- **WHAT YOU WILL DO**: Repetition must be exact and must stop with the line bearing "it is running.". It begins at the first line of the records and includes no pictures.

Records from a collection:
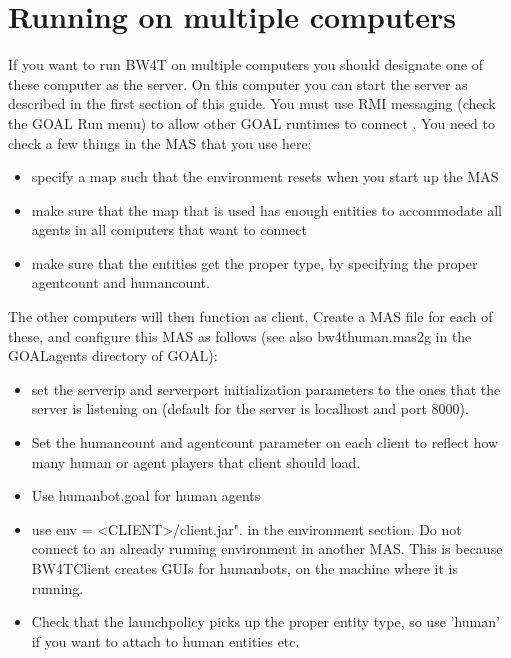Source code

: \documentclass[11pt,a4paper]{article}
\begin{document}
\section{Running on multiple computers}
If you want to run BW4T on multiple computers you should designate one of these computer as the server. On this computer you can start the server as described in the first section of this guide. You must use RMI messaging (check the GOAL Run menu) to allow other GOAL runtimes to connect .
You need to check a few things in the MAS that you use here:
\begin{itemize}
\item specify a map such that the environment resets when you start up the MAS
\item make sure that the map that is used has enough entities to accommodate all agents in all computers that want to connect
\item make sure that the entities get the proper type, by specifying the proper agentcount and humancount.
\end{itemize}
The other computers will then function as client. Create a MAS file for each of these, and configure this MAS as follows (see also bw4thuman.mas2g in the GOALagents directory of GOAL):
\begin{itemize}
\item set the serverip and serverport initialization parameters to the ones that the server is listening on (default for the server is localhost and port 8000).
\item Set the humancount and agentcount parameter on each client to reflect how many human or agent players that client should load.
\item Use humanbot.goal for human agents
\item use env = <CLIENT>/client.jar". in the environment section. Do not connect to an already running environment in another MAS. This is because BW4TClient creates GUIs for humanbots, on the machine where it is running.
\item Check that the launchpolicy picks up the proper entity type, so use 'human' if you want to attach to human entities etc.
\end{itemize} 
\end{document}
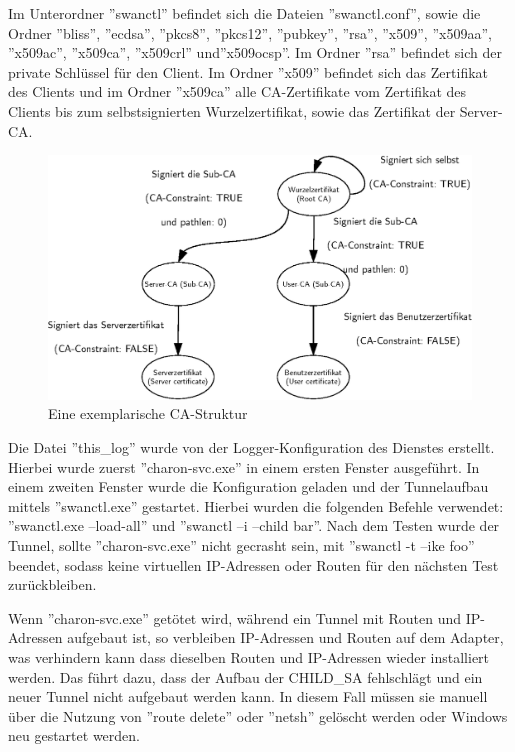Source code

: {Im Unterordner ''swanctl'' befindet sich die Dateien ''swanctl.conf'',
sowie die Ordner ''bliss'', ''ecdsa'', ''pkcs8'', ''pkcs12'', ''pubkey'', ''rsa'', ''x509'',
''x509aa'', ''x509ac'', ''x509ca'', ''x509crl'' und''x509ocsp''.
Im Ordner ''rsa'' befindet sich der private Schlüssel für den Client. Im Ordner
''x509'' befindet sich das Zertifikat des Clients und im Ordner ''x509ca'' alle
\ac{CA}-Zertifikate vom Zertifikat des Clients bis zum selbstsignierten Wurzelzertifikat,
sowie das Zertifikat der Server-\ac{CA}.

\begin{figure}
\def\svgwidth{\columnwidth}
\includegraphics[width=\textwidth]{CA-Struktur.eps}
\caption{Eine exemplarische CA-Struktur}
\label{fig:CA-Struktur}
\end{figure}

Die Datei ''this\_log'' wurde von der Logger-Konfiguration des Dienstes erstellt.
Hierbei wurde zuerst ''charon-svc.exe''
in einem ersten Fenster ausgeführt. In einem zweiten Fenster wurde die Konfiguration geladen
und der Tunnelaufbau mittels ''swanctl.exe'' gestartet. Hierbei wurden die folgenden
Befehle verwendet: ''swanctl.exe --load-all'' und ''swanctl --i --child bar''.
Nach dem Testen wurde der Tunnel, sollte ''charon-svc.exe'' nicht gecrasht sein, mit ''swanctl -t --ike foo''
beendet, sodass keine virtuellen IP-Adressen oder Routen für den nächsten Test zurückbleiben.

Wenn ''charon-svc.exe'' getötet wird, während ein Tunnel mit Routen und \ac{IP}-Adressen
aufgebaut ist, so verbleiben IP-Adressen und Routen auf dem Adapter, was verhindern kann dass
dieselben Routen und \ac{IP}-Adressen wieder installiert werden. Das führt dazu, dass der
Aufbau der CHILD\_SA fehlschlägt und ein neuer Tunnel nicht aufgebaut werden kann.
In diesem Fall müssen sie manuell über die Nutzung von ''route delete'' oder ''netsh''
gelöscht werden oder Windows neu gestartet werden.

}
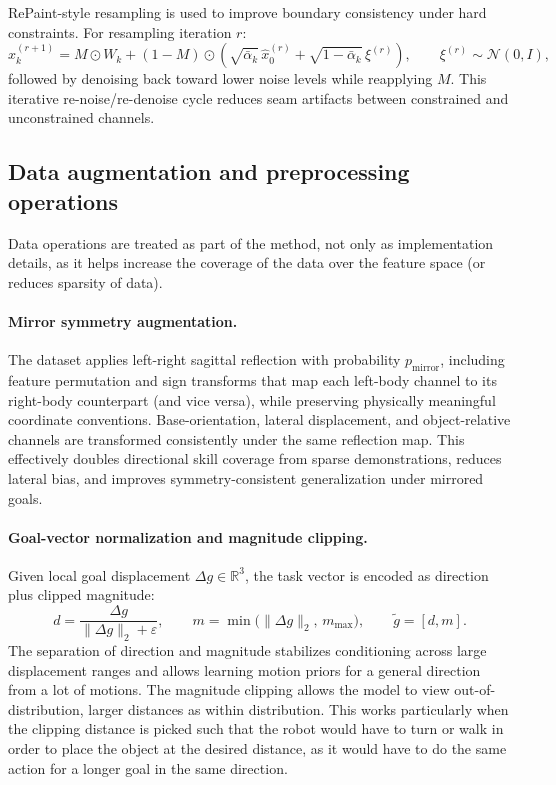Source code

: RePaint-style resampling is used to improve boundary consistency under hard constraints. For resampling iteration $r$:
\[
x_k^{(r+1)}
=
M\odot W_k
+(1-M)\odot\left(\sqrt{\bar\alpha_k}\,\hat x_0^{(r)}+\sqrt{1-\bar\alpha_k}\,\xi^{(r)}\right),
\qquad
\xi^{(r)}\sim\mathcal{N}(0,I),
\]
followed by denoising back toward lower noise levels while reapplying $M$. This iterative re-noise/re-denoise cycle reduces seam artifacts between constrained and unconstrained channels.

\subsection{Data augmentation and preprocessing operations}

Data operations are treated as part of the method, not only as implementation details, as it helps increase the coverage of the data over the feature space (or reduces sparsity of data).

\paragraph{Mirror symmetry augmentation.}
The dataset applies left-right sagittal reflection with probability $p_{\mathrm{mirror}}$, including feature permutation and sign transforms that map each left-body channel to its right-body counterpart (and vice versa), while preserving physically meaningful coordinate conventions. Base-orientation, lateral displacement, and object-relative channels are transformed consistently under the same reflection map. This effectively doubles directional skill coverage from sparse demonstrations, reduces lateral bias, and improves symmetry-consistent generalization under mirrored goals.

\paragraph{Goal-vector normalization and magnitude clipping.}
Given local goal displacement $\Delta g\in\mathbb{R}^{3}$, the task vector is encoded as direction plus clipped magnitude:
\[
d=\frac{\Delta g}{\|\Delta g\|_2+\varepsilon},
\qquad
m=\min\big(\|\Delta g\|_2,\,m_{\max}\big),
\qquad
\tilde g=[d,m].
\]
The separation of direction and magnitude stabilizes conditioning across large displacement ranges and allows learning motion priors for a general direction from a lot of motions. The magnitude clipping allows the model to view out-of-distribution, larger distances as within distribution. This works particularly when the clipping distance is picked such that the robot would have to turn or walk in order to place the object at the desired distance, as it would have to do the same action for a longer goal in the same direction.

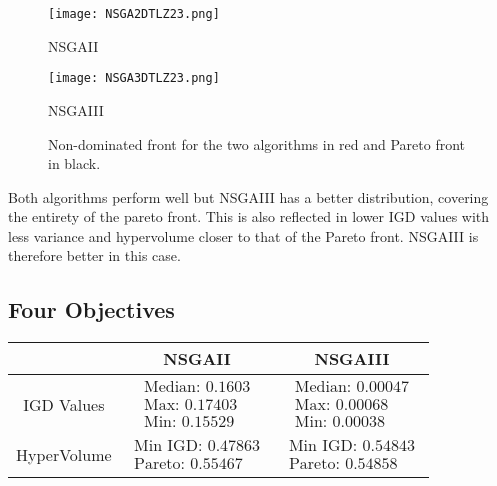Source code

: \documentclass[a4paper,11pt]{article}
\numberwithin{equation}{section}
\begin{document}
\begin{figure}[h]
        \centering
        \begin{minipage}{0.48\textwidth} 
            \centering
            \texttt{[image: NSGA2DTLZ23.png]} 
            \caption*{NSGAII}
        \end{minipage}
        \hfill
        \begin{minipage}{0.48\textwidth} 
            \centering
            \texttt{[image: NSGA3DTLZ23.png]} 
            \caption*{NSGAIII} 
        \end{minipage}
        \caption{Non-dominated front for the two algorithms in red and Pareto front in black. } 
    \end{figure}

\noindent Both algorithms perform well but NSGAIII has a better distribution, covering the entirety of the pareto front. This is also reflected in lower IGD values with less variance and hypervolume closer to that of the Pareto front. NSGAIII is therefore better in this case.  

\subsection{Four Objectives}

\begin{table}[!h]
\begin{center}
\begin{tabular}{|c|c|c|}
\hline
 & NSGAII & NSGAIII \\
\hline
IGD Values &$\begin{array}{l}
\text{Median: 0.1603}\\
\text{Max: 0.17403}\\
\text{Min: 0.15529}\end{array}$&
$\begin{array}{l}
\text{Median: 0.00047}\\
\text{Max: 0.00068}\\
\text{Min: 0.00038}\end{array}$\\
\hline
HyperVolume &$\begin{array}{l}
\text{Min IGD: 0.47863}\\
\text{Pareto: 0.55467}\end{array}$&
$\begin{array}{l}
\text{Min IGD: 0.54843}\\
\text{Pareto: 0.54858}\end{array}$\\
\hline
\end{tabular}
\end{center}
\end{table}
\end{document}

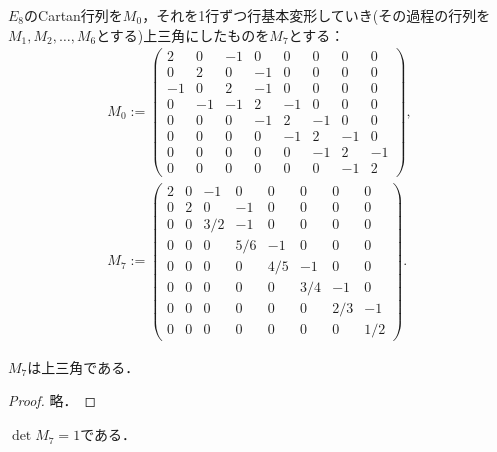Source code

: \begin{definition}
  \label{def:M0-M7}
  \leanok
  $E_8$のCartan行列を$M_0$，それを1行ずつ行基本変形していき(その過程の行列を$M_1, M_2, \ldots, M_6$とする)上三角にしたものを$M_7$とする：
  \begin{gather}
    M_0 :=
    \begin{pmatrix}
      2 & 0 & -1 & 0 & 0 & 0 & 0 & 0 \\
      0 & 2 & 0 & -1 & 0 & 0 & 0 & 0 \\
      -1 & 0 & 2 & -1 & 0 & 0 & 0 & 0 \\
      0 & -1 & -1 & 2 & -1 & 0 & 0 & 0 \\
      0 & 0 & 0 & -1 & 2 & -1 & 0 & 0 \\
      0 & 0 & 0 & 0 & -1 & 2 & -1 & 0 \\
      0 & 0 & 0 & 0 & 0 & -1 & 2 & -1 \\
      0 & 0 & 0 & 0 & 0 & 0 & -1 & 2
    \end{pmatrix},\\
    M_7 :=
    \begin{pmatrix}
      2 & 0 & -1 & 0 & 0 & 0 & 0 & 0 \\
      0 & 2 & 0 & -1 & 0 & 0 & 0 & 0 \\
      0 & 0 & 3/2 & -1 & 0 & 0 & 0 & 0 \\
      0 & 0 & 0 & 5/6 & -1 & 0 & 0 & 0 \\
      0 & 0 & 0 & 0 & 4/5 & -1 & 0 & 0 \\
      0 & 0 & 0 & 0 & 0 & 3/4 & -1 & 0 \\
      0 & 0 & 0 & 0 & 0 & 0 & 2/3 & -1 \\
      0 & 0 & 0 & 0 & 0 & 0 & 0 & 1/2
    \end{pmatrix}.
  \end{gather}
\end{definition}

\begin{lemma}
  \label{lem:M7_upperTrianglar}
  \leanok
  $M_7$は上三角である．
\end{lemma}

\begin{proof}
  \leanok
  略．
\end{proof}

\begin{lemma}
  \label{lem:M7_det}
  \leanok
  $\det M_7 = 1$である．
\end{lemma}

- **WRITTEN SOLUTION**:
Source code

: \documentclass[11pt,a4paper]{article}
\begin{document}
\section{Running on multiple computers}
If you want to run BW4T on multiple computers you should designate one of these computer as the server. On this computer you can start the server as described in the first section of this guide. You must use RMI messaging (check the GOAL Run menu) to allow other GOAL runtimes to connect .
You need to check a few things in the MAS that you use here:
\begin{itemize}
\item specify a map such that the environment resets when you start up the MAS
\item make sure that the map that is used has enough entities to accommodate all agents in all computers that want to connect
\item make sure that the entities get the proper type, by specifying the proper agentcount and humancount.
\end{itemize}
The other computers will then function as client. Create a MAS file for each of these, and configure this MAS as follows (see also bw4thuman.mas2g in the GOALagents directory of GOAL):
\begin{itemize}
\item set the serverip and serverport initialization parameters to the ones that the server is listening on (default for the server is localhost and port 8000).
\item Set the humancount and agentcount parameter on each client to reflect how many human or agent players that client should load.
\item Use humanbot.goal for human agents
\item use env = <CLIENT>/client.jar". in the environment section. Do not connect to an already running environment in another MAS. This is because BW4TClient creates GUIs for humanbots, on the machine where it is running.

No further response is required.